# 3-Layer Gradient Descent 

The basic flow:

* We started with 2-layer network, with one input, one output.
* We can generalize to (still 2-layer network) (1) multiple inputs, one output and (2) multiple inputs, multiple outputs.

The basic learning steps are the same, see below.

## Basic steps of learning


1. start with weight(s) initialized to some value
2. start with a input(s) and corresponding truth value
3. calculate `pred = input(s) x weights`
4. calculate `error = (pred-truth)**2`
5. calculate `node_delta = (pred-truth)`
6. calculate `weight_delta = node_delta x weights`
7. learning/weight adjustment, `weight = weight - weight_delta`


Grokking has some confusing use of variable names, particularly its `neural_network()` and `*_ele_mul()` both use `input` as the first parameter; Not only they are different to each other, they are also not the same as the actual `input`.

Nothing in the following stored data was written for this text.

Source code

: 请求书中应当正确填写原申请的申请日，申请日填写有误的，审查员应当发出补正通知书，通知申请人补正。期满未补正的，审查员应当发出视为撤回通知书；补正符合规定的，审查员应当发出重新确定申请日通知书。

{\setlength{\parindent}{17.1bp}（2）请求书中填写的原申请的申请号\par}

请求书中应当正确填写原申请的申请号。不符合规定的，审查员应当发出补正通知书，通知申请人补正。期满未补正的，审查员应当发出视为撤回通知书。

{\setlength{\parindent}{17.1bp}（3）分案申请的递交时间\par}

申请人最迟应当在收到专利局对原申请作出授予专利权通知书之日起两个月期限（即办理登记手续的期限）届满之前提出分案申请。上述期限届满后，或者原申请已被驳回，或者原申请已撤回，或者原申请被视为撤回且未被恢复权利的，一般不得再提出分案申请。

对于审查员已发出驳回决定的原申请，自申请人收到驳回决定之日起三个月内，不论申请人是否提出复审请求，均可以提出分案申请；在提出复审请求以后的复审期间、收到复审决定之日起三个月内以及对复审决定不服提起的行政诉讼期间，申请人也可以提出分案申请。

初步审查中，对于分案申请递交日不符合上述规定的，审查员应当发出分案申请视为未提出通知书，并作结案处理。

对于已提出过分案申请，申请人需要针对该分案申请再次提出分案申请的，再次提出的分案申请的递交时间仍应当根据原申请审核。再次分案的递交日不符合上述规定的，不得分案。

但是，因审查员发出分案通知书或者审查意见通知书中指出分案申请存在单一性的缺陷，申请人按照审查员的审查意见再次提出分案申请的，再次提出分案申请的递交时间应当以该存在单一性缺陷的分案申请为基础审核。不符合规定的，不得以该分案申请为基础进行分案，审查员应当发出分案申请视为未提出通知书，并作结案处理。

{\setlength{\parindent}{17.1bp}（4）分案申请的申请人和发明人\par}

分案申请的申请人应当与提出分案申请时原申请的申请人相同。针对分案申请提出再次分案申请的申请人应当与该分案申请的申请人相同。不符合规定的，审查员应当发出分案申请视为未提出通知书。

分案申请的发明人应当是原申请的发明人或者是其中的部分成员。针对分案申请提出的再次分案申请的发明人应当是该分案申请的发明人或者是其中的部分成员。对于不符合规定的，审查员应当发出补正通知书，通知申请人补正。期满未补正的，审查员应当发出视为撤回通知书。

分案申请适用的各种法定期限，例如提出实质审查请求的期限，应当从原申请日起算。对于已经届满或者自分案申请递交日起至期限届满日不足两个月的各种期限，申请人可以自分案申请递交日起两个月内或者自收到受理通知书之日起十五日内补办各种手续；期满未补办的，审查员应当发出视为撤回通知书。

## Full, Stochastic and Batch Gradient Descent

* If you do weights update (or learn) with each example as input, then you have so called **Stochastic gradient descent**;

* If you do weights update after all inputs are processed, then you have **Full Gradient Descent**

* Somewhere in between, you have **Batch Gradient Descent**.


## Putting it together


Grokking book is not consistent here:
* p.128 use hidden size of 3
while the code example uses hidden_size = 4
* p.126 weight update by addition, it works since `layer_2_delta = walk_vs_stop[i:i+1] - layer_2` switched the order as well. It can be really confusing if not looked at carefully.
* `[i:i+1]` is important here, as it will return correct array shape.


In [48]:
import numpy as np 
np.random.seed(1)

def relu(x):
    ''' this function sets all negative number to 0 '''
    return (x > 0) * x 

def relu2deriv(x):
    ''' Return 1 for x > 0; return 0 otherwise '''
    return x > 0


alpha = 0.2
hidden_size = 4
streetlights = np.array([
    [1, 0, 1],
    [0, 1, 1],
    [0, 0, 1],
    [1, 1, 1]
])

walk_vs_stop = np.array([[1, 1, 0, 0]]).T 

# randomly initialize weight matrix: 0 to 1
weights_0_1 = 2 * np.random.random((3, hidden_size)) - 1
weights_1_2 = 2 * np.random.random((hidden_size, 1)) - 1 


for it in range(60):
    layer_2_error = 0
    for i in range(len(streetlights)):
        # go through each input
        # do forward propergation, which is weighted sum
        layer_0 = streetlights[i:i+1]

        # REFER TO Step #3
        layer_1 = relu(np.dot(layer_0, weights_0_1))
        layer_2 = np.dot(layer_1, weights_1_2)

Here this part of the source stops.